When we reached Kensington, we had to maneuver all our baggage on to the steep escalator steps. I wasn't quick enough to place my wheelie bag properly on the step below me, so it ended up with two wheels dangling off the side and messing with my centre of gravity. Mum was below me and asked whether I was ok just as I lost my balance and fell on to her. She fell on to the stranger behind her etc etc but somewhere along the line some upright people were nice enough to catch us and help us all upright. What an introduction to Kensington. We freshened up at Evie's apartment, which we were finally seeing in the flesh. It hardly fit the four of us and our bags, but we took turns showering in the building's communal bathroom, while the rest of us drank tea. Showering was wonderful after so many hours on the plane, and I saw the most hilarious passive aggressive note above the shared toilet.


Some people are being very disrespectful... leaving their soil [underlined for emphasis] in the seat.... It is not very nice for other people [and then added in larger font, seemingly as an afterthought] THINK OF HYGIENE AND EBOLA!!!

When I unpacked my beige down jacket it was smeared with something black, like I'd brushed a mascara wand over it. I opened it up and found that my bottle of India ink had exploded in the non-pressurised hold of the airoplane and leaked through my pencilcase. Later when we got to our apartment, I washed all my stationary with the disposable brush I'd been given on the plane, and turned the shower-stall half-grey with the flecks of ink in the process.

Our first meal in England was the ubiquitous pannini at a Costa's coffee shop, where Evie encouraged us to buy gingerbread lattes because they had gold dusting on top. She said that English coffee is piss-weak), and that the only way to combat how awful it is to disguise it with syrups and whipped cream. Australian coffeeshops (even Starbucks) don't really go in for themed beverages, so it was cool to get a festive drink here in England. And festive it was, with a swirl of whipped cream snow, gold flakes, and a tiny snowman biscuit planted in the cream.

One of the things I noticed as we walked down High Street was that toddlers in strollers reminded me of extreme snowboarders. Maybe the brisk air had them all awake and alert, but every kid I saw seemed to be leaning forward out of their stroller in excitement, angling their torsos like they were surfing. This observation goes no where, but when I was jetlagged and caffeinated, it was hilarious

Evie took us through Kensington Palace Gardens and on that day, I made a vow to myself. Throughout my trip, I would pat EVERY DOG I SAW (and there were loads of dogs at that park.)
Mostly, my proximity to dogs wasn't so close. I'd see them in the distance and stare at them with deep intention. Sometimes one would walk by me and I'd put out my hand to pat it, and it would walk by unphased, incidentally brushing it's coat underneath my hand. I also saw my first squirrels. At first I thought they were cute and had expressive tails, then I saw how quickly they darted around and was paralysed with the real fear that one would run up my leg before I could notice. But apparently they turned out not to have a taste for human flesh, so I was ok.

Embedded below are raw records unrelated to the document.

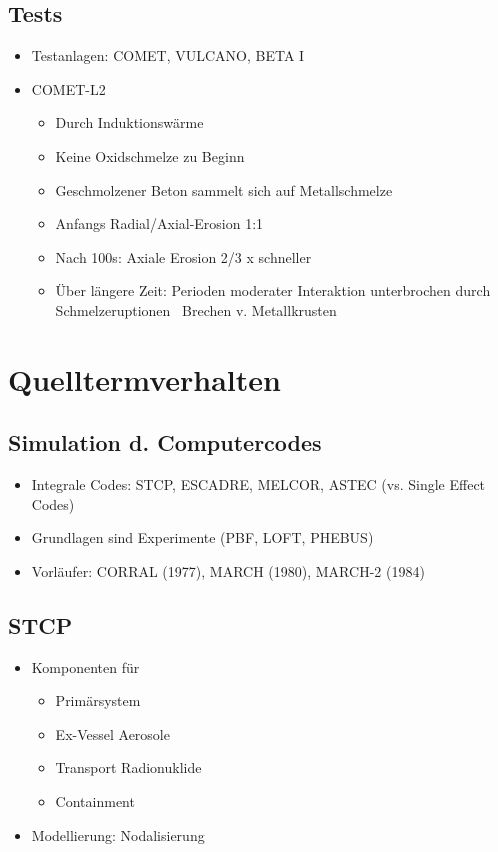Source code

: \documentclass[12pt]{article}
\begin{document}
\subsection{Tests}
\begin{itemize}
  \item Testanlagen: COMET, VULCANO, BETA I
  \item COMET-L2
  \begin{itemize}
    \item Durch Induktionswärme
    \item Keine Oxidschmelze zu Beginn
    \item Geschmolzener Beton sammelt sich auf Metallschmelze
    \item Anfangs Radial/Axial-Erosion 1:1
    \item Nach 100s: Axiale Erosion 2/3 x schneller
    \item Über längere Zeit: Perioden moderater Interaktion unterbrochen durch Schmelzeruptionen
    \textrightarrow\ Brechen v. Metallkrusten
  \end{itemize}
\end{itemize}

\section{Quelltermverhalten}

\subsection{Simulation d. Computercodes}
\begin{itemize}
  \item Integrale Codes: STCP, ESCADRE, MELCOR, ASTEC (vs. Single Effect Codes)
  \item Grundlagen sind Experimente (PBF, LOFT, PHEBUS)
  \item Vorläufer: CORRAL (1977), MARCH (1980), MARCH-2 (1984)
\end{itemize}

\subsection{STCP}
\begin{itemize}
  \item Komponenten für
  \begin{itemize}
    \item Primärsystem
    \item Ex-Vessel Aerosole
    \item Transport Radionuklide
    \item Containment
  \end{itemize}
  \item Modellierung: Nodalisierung
\end{itemize}
\end{document}
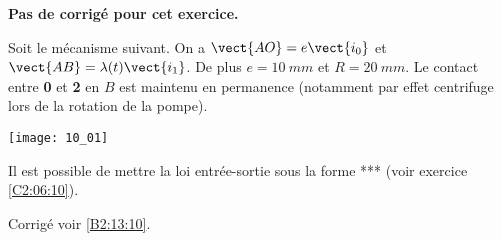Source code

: \normaltrue \difficilefalse \tdifficilefalse
\correctionfalse


\setcounter{numques}{0}
\ifcorrection
\else
\textbf{Pas de corrigé pour cet exercice.}
\fi

\ifprof
\else
Soit le mécanisme suivant. On a $\vect{AO}=e\vect{i_0}$ et $\vect{AB}=\lambda(t)\vect{i_1}$. De plus $e=\SI{10}{mm}$ et $R=\SI{20}{mm}$. Le contact entre \textbf{0} et \textbf{2} en $B$ est maintenu en permanence (notamment par effet centrifuge lors de la rotation de la pompe).
\begin{center}
\texttt{[image: 10\_01]}
\end{center}
\fi

Il est possible de mettre la loi entrée-sortie sous la forme *** (voir exercice \ref{C2:06:10}).

\ifprof
\else
\fi

\ifprof
\else
\fi


\ifprof
\else
\begin{flushright}
\footnotesize{Corrigé  voir \ref{B2:13:10}.}
\end{flushright}%
\fi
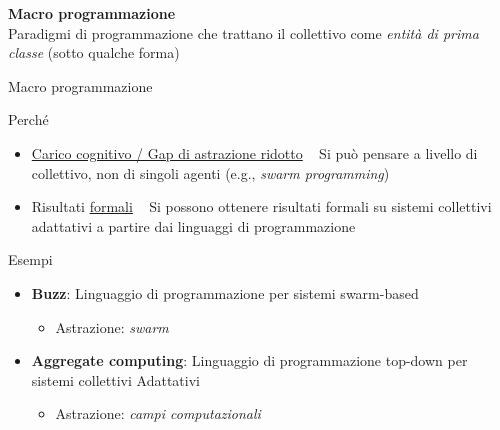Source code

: \documentclass[presentation, 10pt,aspectratio=169]{beamer}\mode<presentation>{\usetheme{AMSBolognaFC}}
\begin{document}
{


\begin{frame}[c]
	
	{
	\color{customfg}

	\begin{center}
	\Large\textbf{Macro programmazione} \\
	Paradigmi di programmazione che trattano il \alert{collettivo} come \emph{entità di prima classe} (sotto qualche forma)
	\end{center}

	\vspace{1cm}	
}
\end{frame}
}
\begin{frame}{Macro programmazione}
	\begin{alertblock}{Perché}
		\begin{itemize}
			\item \underline{Carico cognitivo / Gap di astrazione ridotto} \faArrowRight ~ Si può pensare a livello di collettivo, non di singoli agenti (e.g., \emph{swarm programming})
			\item Risultati \underline{formali} \faArrowRight ~ Si possono ottenere risultati formali su sistemi collettivi adattativi a partire dai linguaggi di programmazione
		\end{itemize}
	\end{alertblock}
	\begin{block}{Esempi}
		\begin{itemize}
			\item \textbf{Buzz}: Linguaggio di programmazione per sistemi swarm-based 
			\begin{itemize}
				\item Astrazione: \emph{swarm}
			\end{itemize}
			\item \alert{\textbf{Aggregate computing}}: Linguaggio di programmazione top-down per sistemi collettivi Adattativi
			\begin{itemize}
				\item Astrazione: \emph{campi computazionali}
			\end{itemize}
		\end{itemize}
	\end{block}
\end{frame}
\end{document}
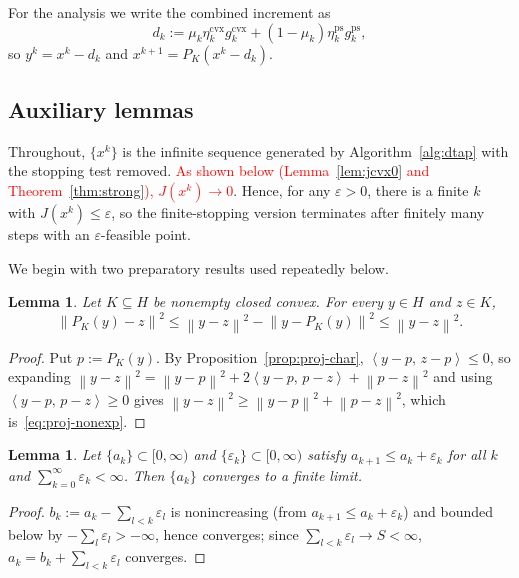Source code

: \documentclass[]{interact}
\theoremstyle{plain}
\newtheorem{lemma}[theorem]{Lemma}
\theoremstyle{definition}
\theoremstyle{remark}
\newcommand{\norm}[1]{\left\lVert #1 \right\rVert}
\newcommand{\inner}[2]{\left\langle #1,\, #2 \right\rangle}
\newcommand{\cvx}{\mathrm{cvx}}
\newcommand{\ps}{\mathrm{ps}}
\begin{document}
For the analysis we write the combined increment as
\begin{equation}\label{eq:dk}
d_k:=\mu_k\eta^{\cvx}_k g^{\cvx}_k+(1-\mu_k)\eta^{\ps}_k g^{\ps}_k,
\end{equation}
so $y^k=x^k-d_k$ and $x^{k+1}=P_K(x^k-d_k)$.

\subsection{Auxiliary lemmas}\label{ssec:aux}
Throughout, $\{x^k\}$ is the infinite sequence generated by Algorithm~\ref{alg:dtap} with the stopping test removed. \leavevmode\textcolor{red}{As shown below (Lemma~\ref{lem:jcvx0} and Theorem~\ref{thm:strong}), $J(x^k)\to 0$}. Hence, for any $\varepsilon>0$, there is a finite $k$ with $J(x^k)\le\varepsilon$, so the finite-stopping version terminates after finitely many steps with an $\varepsilon$-feasible point.

We begin with two preparatory results used repeatedly below.

\begin{lemma}\label{lem:proj-nonexp}
Let $K\subseteq H$ be nonempty closed convex. For every $y\in H$ and $z\in K$,
\begin{equation}\label{eq:proj-nonexp}
\norm{P_K(y)-z}^2\le\norm{y-z}^2-\norm{y-P_K(y)}^2\le\norm{y-z}^2 .
\end{equation}
\end{lemma}
\begin{proof}
Put $p:=P_K(y)$. By Proposition~\ref{prop:proj-char}, $\inner{y-p}{z-p}\le0$, so expanding $\norm{y-z}^2=\norm{y-p}^2+2\inner{y-p}{p-z}+\norm{p-z}^2$ and using $\inner{y-p}{p-z}\ge0$ gives $\norm{y-z}^2\ge\norm{y-p}^2+\norm{p-z}^2$, which is~\eqref{eq:proj-nonexp}.
\end{proof}

\begin{lemma}\label{lem:seq}
Let $\{a_k\}\subset[0,\infty)$ and $\{\varepsilon_k\}\subset[0,\infty)$ satisfy $a_{k+1}\le a_k+\varepsilon_k$ for all $k$ and $\sum_{k=0}^\infty\varepsilon_k<\infty$. Then $\{a_k\}$ converges to a finite limit.
\end{lemma}
\begin{proof}
$b_k:=a_k-\sum_{l<k}\varepsilon_l$ is nonincreasing (from $a_{k+1}\le a_k+\varepsilon_k$) and bounded below by $-\sum_l\varepsilon_l>-\infty$, hence converges; since $\sum_{l<k}\varepsilon_l\to S<\infty$, $a_k=b_k+\sum_{l<k}\varepsilon_l$ converges.
\end{proof}
\end{document}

 Evie was keen to show us a statue she often walked past of Abraham Lincoln. 
"Abraham Lincoln? That's weird. Why would there be a statue of Abraham Lincoln in London?" We looked at the ornate gold quasi-religious decorations around the statue. We were right by the Royal Albert Hall, and it was a statue of Prince Albert. She'd been walking past that statue for seven months and thought it was Abraham Lincoln. We never let her forget it, but funnily enough there's a statue elsewhere in the city which is really Abraham Lincoln. For the rest of the afternoon we sat up top on a bus that toured round the city, and I learnt my fact for the day: The term "daylight robbery" dates back to a time when people were taxed for the amount of windows they had, so people boarded up their windows and in turn were deprived of natural light.
 sisters! reunited in weirdness!

SATURDAY, NOVEMBER 30

The four of us visited Portabello road, and  was completely overwhelmed by the sheer size of it.w
 I realised I was walking around trying to find a souvenir that was "authentic", and captured some special meaningful essence of the market, amongst all the "samey" stalls. Then I had the epiphany that my experience of the market carried the baggage of all the Portabello Road mythology. I had a romanticised idea of the market, so that when I dismissed all the vendors selling cheap mass produced goods I was dismissing the reality of the experience. I know it seems tacky to have an revelation that is based around consumer goods, but I think it's transferable. It's really easy to get caught up  in an idealised version of something, and when the reality turns out to be different from that idea, there's a temptation to keep looking for that "ideal". The reality might even turn out to be better, it just requires that we actually look at what's in front of us. Mindfulness preachiness over, back to our regularly scheduled travel updates.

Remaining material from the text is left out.